CD Kritik Progressive Newsletter Nr.45 (08/2003)
Kaipa - Keyholder
(78:29, InsideOut, 2003)
Schade, dass Kaipa in der derzeitigen Zusammensetzung wohl hauptsächlich ein Studioprojekt von Keyboarder Hans Lundin und Gitarrist Roine Stolt bleiben wird. Denn "Keyholder", das zweite Album nach dem letztjährigen Comebackwerk "Notes from the past", präsentiert ein gestärktes und bestens abgestimmtes Bandprojekt (mit der gleichen Besetzung wie beim Vorgänger). Da werden sowohl Erinnerungen an die 70er Jahre Vergangenheit von Kaipa, wie auch die Flower Kings geweckt.
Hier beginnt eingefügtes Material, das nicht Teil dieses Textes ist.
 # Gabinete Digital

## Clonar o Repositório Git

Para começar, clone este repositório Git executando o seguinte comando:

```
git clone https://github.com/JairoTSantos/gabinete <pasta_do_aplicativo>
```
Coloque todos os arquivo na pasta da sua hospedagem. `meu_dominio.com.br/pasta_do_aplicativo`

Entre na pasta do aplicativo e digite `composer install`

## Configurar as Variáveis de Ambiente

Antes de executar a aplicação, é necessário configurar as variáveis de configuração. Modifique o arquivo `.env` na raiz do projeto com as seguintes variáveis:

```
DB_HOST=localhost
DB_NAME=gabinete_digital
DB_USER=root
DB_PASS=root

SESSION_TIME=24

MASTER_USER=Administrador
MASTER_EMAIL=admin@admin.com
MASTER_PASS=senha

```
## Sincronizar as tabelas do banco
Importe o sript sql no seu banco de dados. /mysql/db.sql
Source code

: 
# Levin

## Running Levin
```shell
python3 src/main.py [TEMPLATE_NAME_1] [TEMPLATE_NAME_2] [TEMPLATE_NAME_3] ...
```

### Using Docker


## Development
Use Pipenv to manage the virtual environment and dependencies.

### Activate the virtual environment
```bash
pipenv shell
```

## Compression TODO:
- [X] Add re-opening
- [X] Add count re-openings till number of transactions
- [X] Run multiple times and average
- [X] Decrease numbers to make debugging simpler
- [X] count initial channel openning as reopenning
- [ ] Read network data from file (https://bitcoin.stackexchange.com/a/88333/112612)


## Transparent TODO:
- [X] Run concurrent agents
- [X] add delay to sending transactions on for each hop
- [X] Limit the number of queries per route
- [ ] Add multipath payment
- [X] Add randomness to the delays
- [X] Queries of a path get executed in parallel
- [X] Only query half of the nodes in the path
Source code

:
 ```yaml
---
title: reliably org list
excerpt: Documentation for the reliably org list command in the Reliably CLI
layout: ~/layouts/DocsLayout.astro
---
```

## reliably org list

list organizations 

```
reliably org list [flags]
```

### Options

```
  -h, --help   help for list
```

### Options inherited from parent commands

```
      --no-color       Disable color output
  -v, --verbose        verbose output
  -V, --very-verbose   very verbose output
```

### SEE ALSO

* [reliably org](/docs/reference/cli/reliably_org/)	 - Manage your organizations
Dies ist umso erstaunlicher, da Hans Lundin dieses Album fast im Alleingang geschrieben hat, aber irgendwie schimmert eben dieses typische Blumenkönige Flair durch oder gilt der Umkehrschluss, dass sich Stolt letztendlich in all den Jahren bei Lundin bedient hat? Ein S(ch)elm, wer so etwas denkt ;-) Die Klasse von "Keyholder" ist nicht nur ausschließlich auf die starken Kompositionen von Lundin zurückzuführen, der sich wieder ausgiebig im nostalgischen 70er Jahre Prog Rock Fundus bedient hat. Denn genauso greift er auf skandinavische Folkwurzeln zurück, wobei diese nicht mehr ganz den Stellenwert, wie bei "Notes from the past" haben. Vor allem ist es den ausgezeichneten Musikern zu verdanken, dass "Keyholder" zu einem steten und anhaltenden Hörgenuss reift. Sei es nun Sänger Patrik Lundström, der dieses Jahr mit seiner eigentlichen Band Ritual ein beeindruckendes Comeback feierte oder auch die versierte Rhythmustruppe, um Morgan Ågren (der bereits in frühester Jugend mit Frank Zappa trommelte), sowie Flower Kings Bassist Jonas Reingold. Trotzdem ihren Mitmusiker genügend Freiheiten eingeräumt wurde, so sind es vor allem Stolt und Lundin, die mal sehr prägnant und offensiv, dann wieder mehr subtil die Hauptlast der vielfach ausgiebigen Instrumentalparts teilen. Da sich die Songs allesamt im Bereich zwischen 6-14 Minuten bewegen, ist genügend Platz für manch ausufernde, aber nie langweilige Exkursion. "Keyholder" überzeugt nicht unbedingt durch Virtuosität und komplexe Wechsel, vielmehr strahlen Lundin und Stolt souveräne Gelassenheit aus, die sich wohltuend auf die anderen Mitwirkenden niederschlägt. Hier muss keiner mehr dem anderen etwas beweisen und gerade dies macht dieses Album so überaus sympathisch und progressiv locker. Ein guter Tipp für die oberen Positionen der Jahrescharts. Offizielles Veröffentlichungsdatum ist übrigens der 25.August, also noch etwas Geduld und nicht sofort vor lauter Vorfreude in den nächsten Plattenladen rennen!.